Cela explique en partie leur difficulté à « sentir » le terrain. Mais celle-ci doit sans doute aussi au style imprimé par le directeur de l'époque, présent depuis la création du Parc. Celui-ci était issu de l'Ecole Nationale du Génie Rural des Eaux et Forêts (ENGREF), école d'application de l'Ecole Polytechnique et de l'Institut National d'Agronomie lors de son passage. Il imprimait au Parc un style sans doute typique de sa formation dans une école chargée de donner à l'Etat ses hauts fonctionnaires. Très habile dans l'art du montage de dossier et dans la défense des intérêts du Parc auprès des politiques et des administrations chargées du financement, il n'était pas vraiment un homme de terrain, et il affichait parfois son incompréhension voire son exaspération vis-à-vis des réactions d'une partie de la population qu'il semblait considérer comme assez peu rationnelles. Il avait d'ailleurs dans les Bauges une très forte réputation de « technocrate ». Travailleur acharné, il exigeait beaucoup de ses collaborateurs dont il attendait une grande efficacité, mais ne semblait pas considérer comme important le fait de leur permettre de passer du temps sur le territoire, à rencontrer les « forces vives » du massif. Les chargés de mission avaient donc peu de temps pour se rendre sur le terrain et ce comme ce n'était pas vraiment ce qui leur était demandé, ceux qui le faisaient devaient ensuite rattraper le « temps perdu ».

En même temps, la stature du directeur lui donnait une légitimité qui lui permettait de défendre efficacement certains choix faits par l'équipe face au pouvoir politique. Il n'hésitait pas pour cela à mettre en avant les compétences scientifiques des salariés.

Après son départ en 2001, il est remplacé par celui qui avait été recruté un an plus tôt comme directeur adjoint. Ce dernier, moins diplômé, doit en grande partie son poste au soutien du président du Parc, qui a appuyé sa candidature. Il est n'est donc pas vraiment, à la différence de son prédécesseur, en position de tenir tête aux élus, et d'imposer éventuellement les vues de l'équipe technique. Dans le même temps, la droite remporte les élections municipales de 2001, et cela se ressent notamment dans la périphérie du massif. Le bureau du Parc bascule donc plus fortement dans le sens du président, lui aussi de droite. L'équipe technique se retrouve donc dans une position dans laquelle elle est davantage soumise aux exigences du pouvoir politique.
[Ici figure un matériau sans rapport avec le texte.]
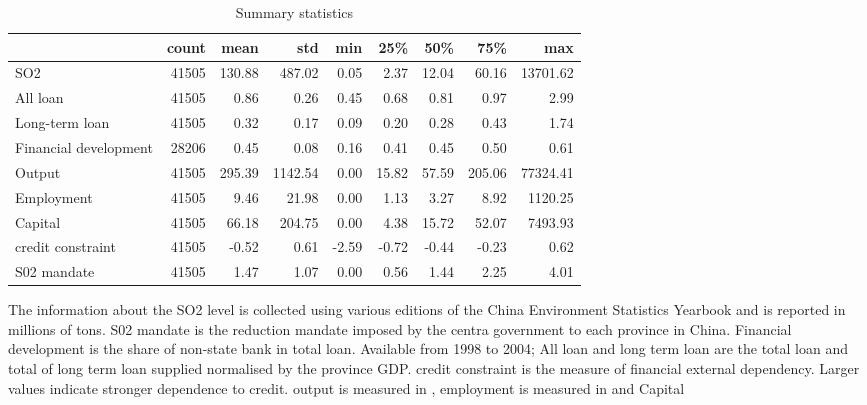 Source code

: \documentclass[preview]{standalone}
\begin{document}
\begin{table}[!htbp] \centering
\caption{Summary statistics}

\begin{adjustbox}{width=\textwidth, totalheight=\baselineskip,keepaspectratio}
\begin{tabular}{lrrrrrrrr}
\toprule
{} &  count &    mean &      std &   min &    25\% &    50\% &     75\% &       max \\
\midrule
SO2                   &  41505 &  130.88 &   487.02 &  0.05 &   2.37 &  12.04 &   60.16 &  13701.62 \\
All loan              &  41505 &    0.86 &     0.26 &  0.45 &   0.68 &   0.81 &    0.97 &      2.99 \\
Long-term loan        &  41505 &    0.32 &     0.17 &  0.09 &   0.20 &   0.28 &    0.43 &      1.74 \\
Financial development &  28206 &    0.45 &     0.08 &  0.16 &   0.41 &   0.45 &    0.50 &      0.61 \\
Output                &  41505 &  295.39 &  1142.54 &  0.00 &  15.82 &  57.59 &  205.06 &  77324.41 \\
Employment            &  41505 &    9.46 &    21.98 &  0.00 &   1.13 &   3.27 &    8.92 &   1120.25 \\
Capital               &  41505 &   66.18 &   204.75 &  0.00 &   4.38 &  15.72 &   52.07 &   7493.93 \\
credit constraint     &  41505 &   -0.52 &     0.61 & -2.59 &  -0.72 &  -0.44 &   -0.23 &      0.62 \\
S02 mandate           &  41505 &    1.47 &     1.07 &  0.00 &   0.56 &   1.44 &    2.25 &      4.01 \\
\bottomrule
\end{tabular}

\end{adjustbox}

\begin{tablenotes}
\small
\item
The information about the SO2 level is collected using various editions of the China Environment Statistics Yearbook and is reported in millions of tons.
S02 mandate is the reduction mandate imposed by the centra government to each province in China.
Financial development is the share of non-state bank in total loan. Available from 1998 to 2004; All loan and long term loan are the total loan and total of long term loan supplied
normalised by the province GDP.
credit constraint is the measure of financial external dependency. Larger values indicate stronger dependence to credit.
output is measured in ,  employment is measured in and Capital 

\end{tablenotes}
\end{table}
\end{document}
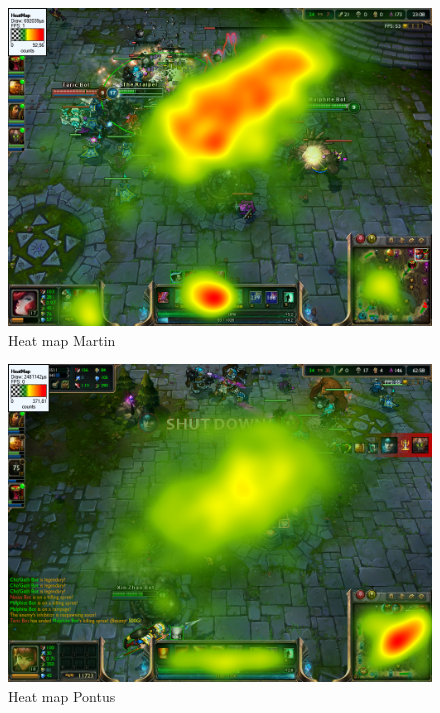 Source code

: \documentclass{article}
\begin{document}
\begin{figure}[h!]
\begin{center}
\includegraphics*[width=0.90\columnwidth]{images/heatmap/Martin}
\end{center}
\caption{Heat map Martin}
\label{heat_mar}
\end{figure}

\begin{figure}[h!]
\begin{center}
\includegraphics*[width=0.90\columnwidth]{images/heatmap/Pontus}
\end{center}
\caption{Heat map Pontus}
\label{heat_pon}
\end{figure}
\end{document}
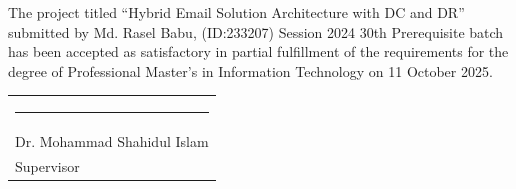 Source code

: The project titled “Hybrid Email Solution Architecture with DC and DR” submitted by Md. Rasel Babu, (ID:233207) Session 2024 30th Prerequisite batch has been accepted as satisfactory in partial fulfillment of the requirements for the degree of Professional Master’s in Information Technology on 11 October 2025.

\bigskip
\bigskip
\bigskip
\noindent \begin{tabular}{l}
  \rule{4cm}{1pt} \\
  Dr. Mohammad Shahidul Islam\\ %
  Supervisor\\
\end{tabular}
Des tensions se manifestent à cette époque au sein de l'équipe. D'autant que les salariés sont pour la plupart recrutés avec des contrats à durée déterminée de trois ans. Aussi, beaucoup d'entre eux craignent que le contrat ne soit pas renouvelé et expriment un stress important au moment du renouvellement, stress qui n'est pas totalement injustifié, comme nous avons pu le voir avec le départ de la chargée de mission agriculture. Leur statut précaire ne leur permet donc pas de contester frontalement les orientations qui leur sont dictées par le tandem présidence-direction.

C'est aussi à cette période que se manifeste un fort turn-over au niveau de certaines missions. Si le pôle « sciences naturelles » semble épargné, deux domaines en particulier sont soumis à une certaine instabilité : le patrimoine culturel et l'agriculture. Après le départ, en 1999 et en 2002, des deux jeunes femmes qui étaient présentes depuis l'association pour la création du Parc, trois personnes différentes se sont succédées dans chacun de ces postes, laissant entrevoir un certain malaise.

Il faut cependant mentionner que dans le même temps, l'équipe technique s'est rapprochée des habitants du territoire avec l'arrivée de nouveaux chargés de mission, plus jeunes, qui ont majoritairement choisi de s'installer dans le massif, suivant en cela l'exemple du nouveau directeur. Désormais, la moitié de l'équipe habite les Bauges. Petit à petit, des liens se créent avec la population locale, et le regard des salariés du Parc évolue vers une plus grande compréhension de la situation locale.

Notes
224.

Charte constitutive du PNR du Massif des Bauges, charte d'objectifs, p 82.